Repeat precisely the span of lines below that opens with the line containing "by adjective class." and closes with the line containing "We had participants", both included.

◆ Records provided ◆
━━━━━━━━━━━━━━━━━━━━━━━━━━━━━━

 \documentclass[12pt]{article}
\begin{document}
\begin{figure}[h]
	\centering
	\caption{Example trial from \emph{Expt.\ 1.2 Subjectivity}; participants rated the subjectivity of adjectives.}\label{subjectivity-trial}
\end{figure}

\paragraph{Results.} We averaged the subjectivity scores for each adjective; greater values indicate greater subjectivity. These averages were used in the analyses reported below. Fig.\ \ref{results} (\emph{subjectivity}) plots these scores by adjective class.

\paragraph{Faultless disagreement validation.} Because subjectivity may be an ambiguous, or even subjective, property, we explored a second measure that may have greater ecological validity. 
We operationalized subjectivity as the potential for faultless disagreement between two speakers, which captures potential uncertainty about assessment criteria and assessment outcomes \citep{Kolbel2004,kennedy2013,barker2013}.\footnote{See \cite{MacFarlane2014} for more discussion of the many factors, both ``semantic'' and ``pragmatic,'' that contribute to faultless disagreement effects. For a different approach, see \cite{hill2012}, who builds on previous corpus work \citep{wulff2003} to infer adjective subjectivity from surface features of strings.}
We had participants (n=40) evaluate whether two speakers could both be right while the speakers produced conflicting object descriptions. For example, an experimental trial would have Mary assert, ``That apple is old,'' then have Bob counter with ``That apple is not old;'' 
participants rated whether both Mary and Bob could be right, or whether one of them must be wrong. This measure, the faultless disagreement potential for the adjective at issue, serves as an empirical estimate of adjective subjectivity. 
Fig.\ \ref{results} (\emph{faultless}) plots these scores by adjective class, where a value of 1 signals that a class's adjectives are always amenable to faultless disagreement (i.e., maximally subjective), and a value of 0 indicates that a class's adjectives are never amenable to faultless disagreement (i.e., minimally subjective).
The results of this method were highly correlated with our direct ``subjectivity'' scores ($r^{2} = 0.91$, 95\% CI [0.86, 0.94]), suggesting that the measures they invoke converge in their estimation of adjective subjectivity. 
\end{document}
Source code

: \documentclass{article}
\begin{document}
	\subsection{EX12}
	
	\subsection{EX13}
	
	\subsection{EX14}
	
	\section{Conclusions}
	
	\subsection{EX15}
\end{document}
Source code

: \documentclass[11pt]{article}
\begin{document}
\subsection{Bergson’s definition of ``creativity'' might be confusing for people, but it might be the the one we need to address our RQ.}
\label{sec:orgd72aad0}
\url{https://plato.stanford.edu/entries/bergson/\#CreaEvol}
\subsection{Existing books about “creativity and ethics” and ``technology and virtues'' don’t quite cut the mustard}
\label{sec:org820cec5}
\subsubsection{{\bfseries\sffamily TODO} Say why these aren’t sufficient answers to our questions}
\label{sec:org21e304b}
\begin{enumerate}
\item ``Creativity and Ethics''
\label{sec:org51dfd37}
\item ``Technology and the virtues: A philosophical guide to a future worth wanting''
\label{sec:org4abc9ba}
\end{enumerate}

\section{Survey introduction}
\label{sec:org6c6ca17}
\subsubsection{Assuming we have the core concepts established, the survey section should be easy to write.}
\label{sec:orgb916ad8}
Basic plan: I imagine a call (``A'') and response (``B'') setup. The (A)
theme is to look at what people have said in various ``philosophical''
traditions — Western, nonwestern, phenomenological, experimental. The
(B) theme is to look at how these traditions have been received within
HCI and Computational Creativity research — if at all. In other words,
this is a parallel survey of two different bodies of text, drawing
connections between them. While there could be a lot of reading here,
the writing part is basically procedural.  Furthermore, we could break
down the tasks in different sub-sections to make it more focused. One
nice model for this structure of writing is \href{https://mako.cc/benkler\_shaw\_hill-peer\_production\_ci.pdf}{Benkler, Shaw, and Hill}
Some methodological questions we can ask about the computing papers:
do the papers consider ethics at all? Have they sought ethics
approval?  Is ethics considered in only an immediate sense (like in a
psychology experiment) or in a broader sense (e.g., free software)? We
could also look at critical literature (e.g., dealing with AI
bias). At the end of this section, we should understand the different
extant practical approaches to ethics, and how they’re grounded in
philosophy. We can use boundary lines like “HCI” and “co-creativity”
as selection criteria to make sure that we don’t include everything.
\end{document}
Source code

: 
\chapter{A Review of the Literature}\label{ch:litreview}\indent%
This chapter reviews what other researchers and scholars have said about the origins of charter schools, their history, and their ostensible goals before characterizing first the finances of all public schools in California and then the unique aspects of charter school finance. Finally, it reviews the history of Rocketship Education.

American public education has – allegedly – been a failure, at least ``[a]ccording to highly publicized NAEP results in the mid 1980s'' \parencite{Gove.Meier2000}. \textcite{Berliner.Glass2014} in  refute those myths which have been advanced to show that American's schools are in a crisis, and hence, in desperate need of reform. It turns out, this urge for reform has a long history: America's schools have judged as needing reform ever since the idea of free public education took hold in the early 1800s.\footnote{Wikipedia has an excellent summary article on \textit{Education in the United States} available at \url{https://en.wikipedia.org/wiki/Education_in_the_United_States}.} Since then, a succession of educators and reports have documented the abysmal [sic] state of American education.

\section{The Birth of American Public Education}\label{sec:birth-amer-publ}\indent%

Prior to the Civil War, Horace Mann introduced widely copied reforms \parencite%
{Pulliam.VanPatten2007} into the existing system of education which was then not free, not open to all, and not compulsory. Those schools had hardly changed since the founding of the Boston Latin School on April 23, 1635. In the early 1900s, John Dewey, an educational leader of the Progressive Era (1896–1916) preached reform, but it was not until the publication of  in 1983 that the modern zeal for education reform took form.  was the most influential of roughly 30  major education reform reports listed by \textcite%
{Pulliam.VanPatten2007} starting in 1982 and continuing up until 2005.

━━━━━━━━━━━━━━━━━━━━━━━━━━━━━━

◆ Problem solution ◆
\paragraph{Results.} We averaged the subjectivity scores for each adjective; greater values indicate greater subjectivity. These averages were used in the analyses reported below. Fig.\ \ref{results} (\emph{subjectivity}) plots these scores by adjective class.

\paragraph{Faultless disagreement validation.} Because subjectivity may be an ambiguous, or even subjective, property, we explored a second measure that may have greater ecological validity. 
We operationalized subjectivity as the potential for faultless disagreement between two speakers, which captures potential uncertainty about assessment criteria and assessment outcomes \citep{Kolbel2004,kennedy2013,barker2013}.\footnote{See \cite{MacFarlane2014} for more discussion of the many factors, both ``semantic'' and ``pragmatic,'' that contribute to faultless disagreement effects. For a different approach, see \cite{hill2012}, who builds on previous corpus work \citep{wulff2003} to infer adjective subjectivity from surface features of strings.}
We had participants (n=40) evaluate whether two speakers could both be right while the speakers produced conflicting object descriptions. For example, an experimental trial would have Mary assert, ``That apple is old,'' then have Bob counter with ``That apple is not old;'' 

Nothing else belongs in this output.